(MATERIAL SUPPLIED begins)

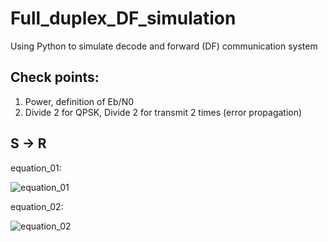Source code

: # Full_duplex_DF_simulation
Using Python to simulate decode and forward (DF) communication system

## Check points:
1. Power, definition of Eb/N0
2. Divide 2 for QPSK, Divide 2 for transmit 2 times (error propagation)

## S -> R
equation_01:

![equation_01](https://raw.githubusercontent.com/MeowLucian/Full_duplex_DF_simulation/master/Pictures/equation_01.png)

equation_02:

![equation_02](https://raw.githubusercontent.com/MeowLucian/Full_duplex_DF_simulation/master/Pictures/equation_02.png)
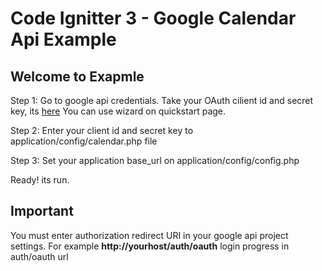 # Code Ignitter 3 - Google Calendar Api Example

## Welcome to Exapmle

Step 1: Go to google api credentials. Take your OAuth cilient id and secret key, its [here](https://developers.google.com/google-apps/calendar/quickstart/php ) You can use wizard on quickstart page.

Step 2: Enter your client id and secret key to application/config/calendar.php file

Step 3: Set your application base_url on application/config/config.php

Ready! its run.


## Important
You must enter authorization redirect URI in your google api project settings.
For example **http://yourhost/auth/oauth** login progress in auth/oauth url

(MATERIAL SUPPLIED ends)

= WHAT YOU WILL DO =
Return the lines above that include the string "githubusercontent".

= RESPONSE FOR THIS EXERCISE =
![equation_01](https://raw.githubusercontent.com/MeowLucian/Full_duplex_DF_simulation/master/Pictures/equation_01.png)
![equation_02](https://raw.githubusercontent.com/MeowLucian/Full_duplex_DF_simulation/master/Pictures/equation_02.png)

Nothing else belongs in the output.